Segment Start: Listed records

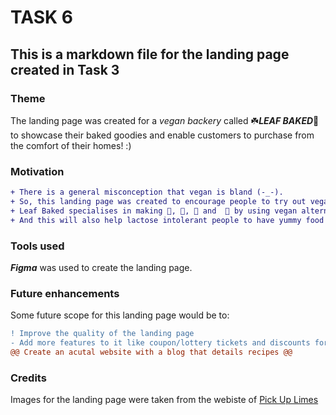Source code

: # TASK 6
## This is a markdown file for the landing page created in Task 3
### Theme
The landing page was created for a *vegan backery* called ☘️***LEAF BAKED***🍞 to showcase their baked goodies and enable customers to purchase from the comfort of their homes! :)
### Motivation
```diff
+ There is a general misconception that vegan is bland (-_-).
+ So, this landing page was created to encourage people to try out vegan food without compromising on the taste. 
+ Leaf Baked specialises in making 🍰, 🎂, 🍪 and  🍕 by using vegan alternatives.
+ And this will also help lactose intolerant people to have yummy food without worrying about their health!!!
```
### Tools used
***Figma*** was used to create the landing page.
### Future enhancements
Some future scope for this landing page would be to:
```diff
! Improve the quality of the landing page 
- Add more features to it like coupon/lottery tickets and discounts for customers 
@@ Create an acutal website with a blog that details recipes @@
```
### Credits
Images for the landing page were taken from the webiste of [Pick Up Limes](www.pickuplimes.com)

Segment End: Listed records

§ **What needs to be done**:
Extract the full listing exactly, with the pictures left out.

§ **Result**:
Source code

: # TASK 6
## This is a markdown file for the landing page created in Task 3
### Theme
The landing page was created for a *vegan backery* called ☘️***LEAF BAKED***🍞 to showcase their baked goodies and enable customers to purchase from the comfort of their homes! :)
### Motivation
```diff
+ There is a general misconception that vegan is bland (-_-).
+ So, this landing page was created to encourage people to try out vegan food without compromising on the taste. 
+ Leaf Baked specialises in making 🍰, 🎂, 🍪 and  🍕 by using vegan alternatives.
+ And this will also help lactose intolerant people to have yummy food without worrying about their health!!!
```
### Tools used
***Figma*** was used to create the landing page.
### Future enhancements
Some future scope for this landing page would be to:
```diff
! Improve the quality of the landing page 
- Add more features to it like coupon/lottery tickets and discounts for customers 
@@ Create an acutal website with a blog that details recipes @@
```
### Credits
Images for the landing page were taken from the webiste of [Pick Up Limes](www.pickuplimes.com)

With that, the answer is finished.